Chobani, one of the fastest-growing private food companies in the United States, announced this week it has confidentially filed documents with the Securities and Exchange Commission to go public. The yogurt brand's social mission to benefit its local communities, and refugees in particular, could see a significant boost from an IPO.
Chobani was founded in 2005 by Hamdi Ulukaya, who immigrated to the United States from Turkey in his early 20s. With a loan from the Small Business Administration, he acquired an abandoned factory in upstate New York to begin making Greek-style yogurt. Under his leadership, Chobani has become known as a socially conscious brand with worker-friendly policies.
Ulukaya champions hiring locally--and diversely. As of three years ago, more than 20 languages were spoken in the company's New York plant, and more than 30 percent of staff were immigrants or refugees. He told me at that time his hiring philosophy wasn't political--it had everything to do with creating an inclusive company culture.
If you want to build a company that truly welcomes people--including refugees--one thing you have to do is throw out this notion of "cheap labor." That's really awful. They're not a different group of people, they're not Africans or Asians or Nepalis. They're each just another team member. Let people be themselves, and if you have a cultural environment that welcomes everyone for who they are, it just works.
Employees own 10 percent of the company in the form of an employee stock ownership program, or ESOP. That means that an IPO has the potential to mint many millionaires, both in New York and in Twin Falls, Idaho, home of Chobani's second major U.S. plant. (The New York Times estimates the average worker would net $150,000 from a $3 billion IPO.) In the 2018 interview Ulukaya credited much of the business's success to issuing stock to his then-2,000 employees, and advised other business owners to do the same: "This is probably one of the smartest, most tactical things you can do for a company," he said. You're faster, you're more passionate. Your people are happier."

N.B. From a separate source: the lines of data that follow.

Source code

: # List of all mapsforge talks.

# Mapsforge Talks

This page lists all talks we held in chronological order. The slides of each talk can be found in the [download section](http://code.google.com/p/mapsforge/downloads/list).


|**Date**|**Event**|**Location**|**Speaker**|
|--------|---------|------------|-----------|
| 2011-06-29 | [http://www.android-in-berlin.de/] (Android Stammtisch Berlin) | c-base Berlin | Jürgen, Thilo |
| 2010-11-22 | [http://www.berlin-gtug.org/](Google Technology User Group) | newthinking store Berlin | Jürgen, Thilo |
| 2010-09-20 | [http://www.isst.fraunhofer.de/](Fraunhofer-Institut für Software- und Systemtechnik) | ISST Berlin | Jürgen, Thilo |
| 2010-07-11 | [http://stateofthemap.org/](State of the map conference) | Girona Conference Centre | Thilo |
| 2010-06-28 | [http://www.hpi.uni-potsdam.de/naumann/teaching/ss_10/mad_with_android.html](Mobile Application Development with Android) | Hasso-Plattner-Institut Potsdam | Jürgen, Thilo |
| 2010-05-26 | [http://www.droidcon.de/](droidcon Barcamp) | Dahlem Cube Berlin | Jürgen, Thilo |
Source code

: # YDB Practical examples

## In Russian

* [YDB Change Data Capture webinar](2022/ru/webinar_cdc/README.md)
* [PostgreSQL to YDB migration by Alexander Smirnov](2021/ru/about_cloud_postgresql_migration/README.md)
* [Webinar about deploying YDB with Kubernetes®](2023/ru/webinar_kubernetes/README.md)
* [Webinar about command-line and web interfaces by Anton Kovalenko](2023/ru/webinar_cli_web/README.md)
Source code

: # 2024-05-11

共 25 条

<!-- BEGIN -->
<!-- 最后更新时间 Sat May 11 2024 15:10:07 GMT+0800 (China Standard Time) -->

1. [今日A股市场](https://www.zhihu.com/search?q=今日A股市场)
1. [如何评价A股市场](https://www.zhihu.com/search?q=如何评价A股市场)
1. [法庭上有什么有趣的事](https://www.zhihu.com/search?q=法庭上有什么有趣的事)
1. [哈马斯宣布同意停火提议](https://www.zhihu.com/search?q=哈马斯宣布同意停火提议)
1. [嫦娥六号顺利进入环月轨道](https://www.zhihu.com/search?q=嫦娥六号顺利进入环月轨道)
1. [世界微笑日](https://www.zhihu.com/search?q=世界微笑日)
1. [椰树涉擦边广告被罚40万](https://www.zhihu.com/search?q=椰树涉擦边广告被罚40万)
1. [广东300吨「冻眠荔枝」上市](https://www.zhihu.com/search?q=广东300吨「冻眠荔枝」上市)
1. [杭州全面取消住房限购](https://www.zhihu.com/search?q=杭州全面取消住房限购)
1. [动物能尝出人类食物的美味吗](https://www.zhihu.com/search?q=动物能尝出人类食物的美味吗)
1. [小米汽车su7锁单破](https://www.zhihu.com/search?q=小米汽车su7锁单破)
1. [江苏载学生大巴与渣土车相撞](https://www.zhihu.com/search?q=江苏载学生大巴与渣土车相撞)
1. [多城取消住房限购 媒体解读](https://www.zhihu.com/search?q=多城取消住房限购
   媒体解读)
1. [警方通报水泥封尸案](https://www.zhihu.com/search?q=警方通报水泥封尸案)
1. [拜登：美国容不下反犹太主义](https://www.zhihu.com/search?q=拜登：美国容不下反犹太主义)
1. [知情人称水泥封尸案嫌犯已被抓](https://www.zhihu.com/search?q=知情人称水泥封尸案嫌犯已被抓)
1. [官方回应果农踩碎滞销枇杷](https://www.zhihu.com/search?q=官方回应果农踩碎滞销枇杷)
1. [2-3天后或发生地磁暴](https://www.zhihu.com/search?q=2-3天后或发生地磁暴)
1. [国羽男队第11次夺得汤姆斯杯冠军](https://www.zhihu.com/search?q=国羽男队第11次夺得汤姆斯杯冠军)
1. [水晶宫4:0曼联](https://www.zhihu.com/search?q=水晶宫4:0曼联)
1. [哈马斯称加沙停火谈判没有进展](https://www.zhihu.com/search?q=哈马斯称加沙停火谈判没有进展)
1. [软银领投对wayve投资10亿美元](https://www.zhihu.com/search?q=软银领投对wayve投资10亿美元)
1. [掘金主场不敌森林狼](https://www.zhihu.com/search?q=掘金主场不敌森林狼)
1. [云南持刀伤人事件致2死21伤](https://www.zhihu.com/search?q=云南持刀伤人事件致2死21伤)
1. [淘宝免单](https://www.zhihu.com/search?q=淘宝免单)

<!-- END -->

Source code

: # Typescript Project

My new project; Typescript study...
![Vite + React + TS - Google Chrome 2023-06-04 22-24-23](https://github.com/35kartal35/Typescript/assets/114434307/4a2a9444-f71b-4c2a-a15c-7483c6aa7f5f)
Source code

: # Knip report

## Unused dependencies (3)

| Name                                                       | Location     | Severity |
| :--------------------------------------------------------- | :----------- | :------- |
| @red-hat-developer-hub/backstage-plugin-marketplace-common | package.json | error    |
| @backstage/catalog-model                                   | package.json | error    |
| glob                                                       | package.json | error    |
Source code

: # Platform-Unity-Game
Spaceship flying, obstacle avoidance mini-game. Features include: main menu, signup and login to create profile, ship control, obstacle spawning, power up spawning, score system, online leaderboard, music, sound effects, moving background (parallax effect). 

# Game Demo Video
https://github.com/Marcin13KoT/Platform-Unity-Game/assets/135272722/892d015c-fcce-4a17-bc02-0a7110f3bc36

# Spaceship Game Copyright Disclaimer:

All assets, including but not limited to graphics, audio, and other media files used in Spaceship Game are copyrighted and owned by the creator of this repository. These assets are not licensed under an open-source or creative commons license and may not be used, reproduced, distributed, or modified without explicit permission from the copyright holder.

The run-up to an IPO typically takes upward of two and a half months, meaning the offering--which could be valued at $10 billion--could come between September and the start of 2022. Timing for a public offering seems fortuitous, as it's a busy time to debut on the U.S. exchanges. Last week, 19 newly public companies began trading. And high-profile food companies are faring well: Oatly, the oat-milk maker, went public in May, raising $1.4 billion; and Impossible Foods, the maker of plant-based proteins, is expected to go public before the end of the year.